Refer below points to resolve this issue or this is the workaround:
Migrate to the isolated worker model (recommended and supported path) Microsoft officially recommends migrating all .NET in‑process Azure Functions to the isolated worker model to remain in a fully supported state beyond 10 November 2026. The isolated model provides runtime isolation, independent .NET versioning, and continued platform support. Documentation: https://learn.microsoft.com/azure/azure-functions/migrate-dotnet-to-isolated-model
Understand post‑retirement support limitations After the retirement date:
- The in‑process model will not receive security or feature updates
- Microsoft support may require reproducing issues on a supported model (isolated worker)

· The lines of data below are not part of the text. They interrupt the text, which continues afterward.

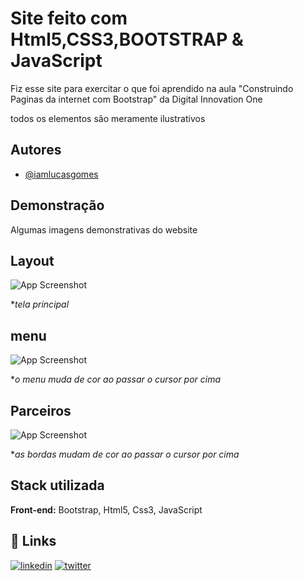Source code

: 
# Site feito com Html5,CSS3,BOOTSTRAP & JavaScript

Fiz esse site para exercitar o que foi aprendido na aula "Construindo Paginas da internet com Bootstrap" da Digital Innovation One

todos os elementos são meramente ilustrativos
## Autores

- [@iamlucasgomes](https://www.github.com/iamlucasgomes)


## Demonstração

Algumas imagens demonstrativas do website

## Layout

![App Screenshot](https://live.staticflickr.com/65535/52052036918_ae7a0eecc8_h.jpg)

**tela principal*

## menu

![App Screenshot](https://live.staticflickr.com/65535/52052520470_649a5238f9.jpg)

**o menu muda de cor ao passar o cursor por cima*

## Parceiros

![App Screenshot](https://live.staticflickr.com/65535/52052069388_7630d172b0_z.jpg)

**as bordas mudam de cor ao passar o cursor por cima*
## Stack utilizada

**Front-end:** Bootstrap, Html5, Css3, JavaScript



## 🔗 Links
[![linkedin](https://img.shields.io/badge/linkedin-0A66C2?style=for-the-badge&logo=linkedin&logoColor=white)](https://www.linkedin.com/in/iamlucasgomes/)
[![twitter](https://img.shields.io/badge/twitter-1DA1F2?style=for-the-badge&logo=twitter&logoColor=white)](https://twitter.com/iamlucasgomes)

- There are no documented guarantees for long‑term compatibility with future platform changes
Deployments may still work but are not guaranteed Microsoft does not explicitly state that CI/CD, ZIP deploy, Azure CLI, or slot swaps will be blocked after retirement. However, since the model is unsupported, deployment or runtime issues specific to the in‑process model may not be addressed by support. Migrating is the only way to ensure continued deployment reliability and support coverage.
No forced or automatic migration is documented Microsoft has not documented any mandatory or automatic migration of existing in‑process apps. The responsibility to migrate lies with the customer if continued support and reliability are required.
Azure SLA considerations The retirement notice does not explicitly change Azure Functions SLA terms. However, SLA commitments do not override the fact that the runtime model itself is unsupported. Operational SLAs do not imply application‑level support for deprecated runtimes.
In summary, while .NET 6 in‑process Azure Functions may continue running beyond the retirement date, the only supported and future‑proof solution is to migrate to the .NET isolated worker model before 10 November 2026.